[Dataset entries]
===============

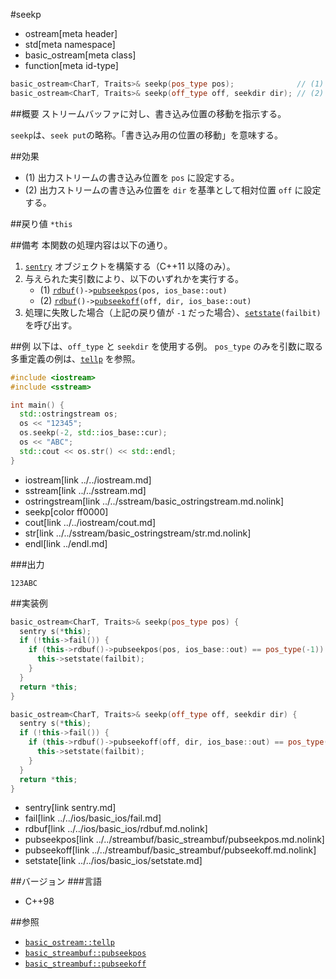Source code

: #seekp
* ostream[meta header]
* std[meta namespace]
* basic_ostream[meta class]
* function[meta id-type]

```cpp
basic_ostream<CharT, Traits>& seekp(pos_type pos);              // (1)
basic_ostream<CharT, Traits>& seekp(off_type off, seekdir dir); // (2)
```

##概要
ストリームバッファに対し、書き込み位置の移動を指示する。

`seekp`は、`seek put`の略称。「書き込み用の位置の移動」を意味する。

##効果

- (1) 出力ストリームの書き込み位置を `pos` に設定する。
- (2) 出力ストリームの書き込み位置を `dir` を基準として相対位置 `off` に設定する。

##戻り値
`*this`

##備考
本関数の処理内容は以下の通り。

1. [`sentry`](sentry.md) オブジェクトを構築する（C++11 以降のみ）。
1. 与えられた実引数により、以下のいずれかを実行する。
    - (1) [`rdbuf`](../../ios/basic_ios/rdbuf.md.nolink)`()->`[`pubseekpos`](../../streambuf/basic_streambuf/pubseekpos.md.nolink)`(pos, ios_base::out)`
    - (2) [`rdbuf`](../../ios/basic_ios/rdbuf.md.nolink)`()->`[`pubseekoff`](../../streambuf/basic_streambuf/pubseekoff.md.nolink)`(off, dir, ios_base::out)`
1. 処理に失敗した場合（上記の戻り値が `-1` だった場合）、[`setstate`](../../ios/basic_ios/setstate.md)`(failbit)`を呼び出す。

##例
以下は、`off_type` と `seekdir` を使用する例。
`pos_type` のみを引数に取る多重定義の例は、[`tellp`](tellp.md) を参照。

```cpp
#include <iostream>
#include <sstream>

int main() {
  std::ostringstream os;
  os << "12345";
  os.seekp(-2, std::ios_base::cur);
  os << "ABC";
  std::cout << os.str() << std::endl;
}
```
* iostream[link ../../iostream.md]
* sstream[link ../../sstream.md]
* ostringstream[link ../../sstream/basic_ostringstream.md.nolink]
* seekp[color ff0000]
* cout[link ../../iostream/cout.md]
* str[link ../../sstream/basic_ostringstream/str.md.nolink]
* endl[link ../endl.md]

###出力
```
123ABC
```

##実装例
```cpp
basic_ostream<CharT, Traits>& seekp(pos_type pos) {
  sentry s(*this);
  if (!this->fail()) {
    if (this->rdbuf()->pubseekpos(pos, ios_base::out) == pos_type(-1)) {
      this->setstate(failbit);
    }
  }
  return *this;
}

basic_ostream<CharT, Traits>& seekp(off_type off, seekdir dir) {
  sentry s(*this);
  if (!this->fail()) {
    if (this->rdbuf()->pubseekoff(off, dir, ios_base::out) == pos_type(-1)) {
      this->setstate(failbit);
    }
  }
  return *this;
}
```
* sentry[link sentry.md]
* fail[link ../../ios/basic_ios/fail.md]
* rdbuf[link ../../ios/basic_ios/rdbuf.md.nolink]
* pubseekpos[link ../../streambuf/basic_streambuf/pubseekpos.md.nolink]
* pubseekoff[link ../../streambuf/basic_streambuf/pubseekoff.md.nolink]
* setstate[link ../../ios/basic_ios/setstate.md]

##バージョン
###言語
- C++98

##参照

- [`basic_ostream::tellp`](tellp.md)
- [`basic_streambuf::pubseekpos`](../../streambuf/basic_streambuf/pubseekpos.md.nolink)
- [`basic_streambuf::pubseekoff`](../../streambuf/basic_streambuf/pubseekoff.md.nolink)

===============

Filter the records for the string "meta" and copy every line that holds it.

### Result for this task:
* ostream[meta header]
* std[meta namespace]
* basic_ostream[meta class]
* function[meta id-type]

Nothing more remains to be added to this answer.